In particular, the lyric "when you build your house, call me home" seemed to have particular importance as Henley was in fact in the process of building a house. And according to Nicks, the original version of "Sara" was 18-minutes-long and featured several verses.
That's got all the makings of someone sharing every detail of their personal life, ill-fated relationships with Don Henley included, and then realizing how bad an idea it was, and scaling it back. At this point, people writing about either musician pretty much take it for granted that the story's true. Plus, 18 minutes is a lot of song to fill. For all we know, there was a verse or two about us in there.
It's a well known story that in 1984, Ronald Reagan's campaign for reelection tried to use Bruce Springsteen's blue collar protest anthem "Born in the USA" as a rallying cry. By now, most people understand that a song about a Vietnam Vet who ends up unemployed and in jail isn't exactly an endorsement of trickle-down economics. What you might not know is that you probably made the exact same mistake as Reagan about the admittedly less awesome John Mellencamp song "Our Country."
While there's plenty of room for confusion in the lyrics, there is one thing most everyone can agree on. Those fucking Chevy commercials need to stop. Since approximately week three of the 2006 season, NFL fans nationwide have entered into each and every commercial break paralyzed by the fear that, at some point during the break in action, the words "The dream is still alive" will act as the harbinger that signals the beginning of the 30 least pleasurable seconds of their Sunday football watching experience. The least pleasurable, that is, until the whole experience is repeated 15 more times throughout the game. And the game after that.

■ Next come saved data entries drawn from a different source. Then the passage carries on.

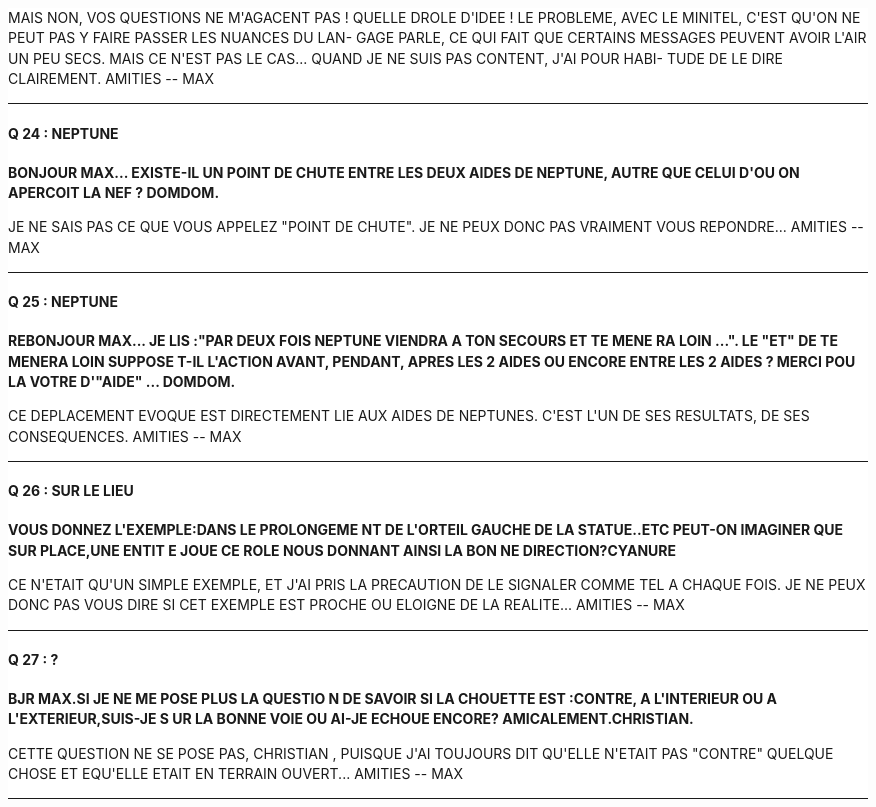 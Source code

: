 MAIS NON, VOS QUESTIONS NE M'AGACENT PAS ! QUELLE
DROLE D'IDEE ! LE PROBLEME, AVEC LE MINITEL, C'EST QU'ON NE PEUT  PAS Y
FAIRE PASSER LES NUANCES DU LAN- GAGE PARLE, CE QUI FAIT QUE CERTAINS
MESSAGES PEUVENT AVOIR L'AIR UN PEU SECS. MAIS CE N'EST PAS LE CAS...
QUAND JE NE SUIS PAS CONTENT, J'AI POUR HABI-
TUDE DE LE DIRE CLAIREMENT. AMITIES -- MAX

---

#### Q 24 : NEPTUNE

**BONJOUR MAX...  EXISTE-IL UN POINT DE  CHUTE ENTRE LES
 DEUX AIDES DE NEPTUNE,   AUTRE QUE CELUI D'OU ON APERCOIT LA NEF  ?
DOMDOM.**

JE NE SAIS PAS CE QUE VOUS APPELEZ "POINT DE CHUTE". JE NE PEUX DONC PAS VRAIMENT VOUS REPONDRE... AMITIES -- MAX

---

#### Q 25 : NEPTUNE

**REBONJOUR MAX... JE LIS :"PAR DEUX FOIS  NEPTUNE
VIENDRA A TON SECOURS ET TE MENE RA LOIN ...". LE "ET" DE TE MENERA LOIN
  SUPPOSE T-IL L'ACTION AVANT, PENDANT,    APRES LES 2 AIDES OU ENCORE
ENTRE LES 2  AIDES ? MERCI POU LA VOTRE D'"AIDE" ...  DOMDOM.**

CE DEPLACEMENT EVOQUE EST DIRECTEMENT LIE AUX AIDES DE
 NEPTUNES. C'EST L'UN DE SES RESULTATS, DE SES CONSEQUENCES. AMITIES --
MAX

---

#### Q 26 : SUR LE LIEU

**VOUS DONNEZ L'EXEMPLE:DANS LE PROLONGEME NT DE
L'ORTEIL GAUCHE DE LA STATUE..ETC PEUT-ON IMAGINER QUE SUR PLACE,UNE
ENTIT E JOUE CE ROLE NOUS DONNANT AINSI LA BON NE DIRECTION?CYANURE**

CE N'ETAIT QU'UN SIMPLE EXEMPLE, ET J'AI PRIS LA
PRECAUTION DE LE SIGNALER COMME TEL A CHAQUE FOIS. JE NE PEUX DONC PAS
VOUS DIRE SI CET EXEMPLE EST PROCHE OU ELOIGNE DE LA REALITE... AMITIES
-- MAX

---

#### Q 27 : ?

**BJR MAX.SI JE NE ME POSE PLUS LA QUESTIO N DE SAVOIR
SI LA CHOUETTE EST :CONTRE,  A L'INTERIEUR OU A L'EXTERIEUR,SUIS-JE S UR
 LA BONNE VOIE OU AI-JE ECHOUE ENCORE? AMICALEMENT.CHRISTIAN.**

CETTE QUESTION NE SE POSE PAS, CHRISTIAN , PUISQUE
J'AI TOUJOURS DIT QU'ELLE  N'ETAIT PAS "CONTRE" QUELQUE CHOSE ET
EQU'ELLE ETAIT EN TERRAIN OUVERT... AMITIES -- MAX

---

It's not surprising that Chevy chose the song. Thanks to the ultra patriotic verse from the ad, and the whiff of almost territorial nationalism in declaring the country OURS, you can't help but think of a NASCAR infield full of flag-waving hillbillies.
What It's Actually About:
If that's what comes to mind, you don't know shit about John Mellencamp. The problem is that the 450,000 times you've heard it, the song started at this verse:
"The dream is still alive
someday it will come true
and this country
it belongs to folks like me and you."
Yep, sounds like a sentiment even Lou Dobbs could get behind. But anyone who thinks Mellencamp is going to start catering to the Toby Keith set ignores one important fact about the man. Springsteen wasn't the only guy who spurned Reagan in '84. Mellencamp also refused Ronald Reagan when he asked to use his blue collar anthem "Pink Houses" on the '84 campaign trail. In fact, Mellencamp recently asked John McCain to stop playing "Our Country" at his rallies too. The verse we all know and hate from "Our Country" is actually the last verse. Now check out the verses that come before it.
"There's room enough here
for science to live ...
And poverty could be just another ugly thing
and bigotry would be seen only as obscene
and the ones who run this land
help the poor and common man
this is our country"
That's right, our country is basically an idealistic American version of John Lennon's "Imagine." Of course Chevy chose not to include all that "end poverty, help the poor" business that reads like an endorsement of the welfare state.
We're not sure whether or not to blame Mellencamp for letting Chevy take the song out of context. Maybe he was being subversive, letting them use the song for an ad campaign aimed at the people who would most hate its real message. If so then it's being subversive in a way that makes him approximately three bajillion dollars in endorsement money. Which in itself is perhaps a meta-statement about the state of American popular culture as a means of protest. Or maybe he just really likes money.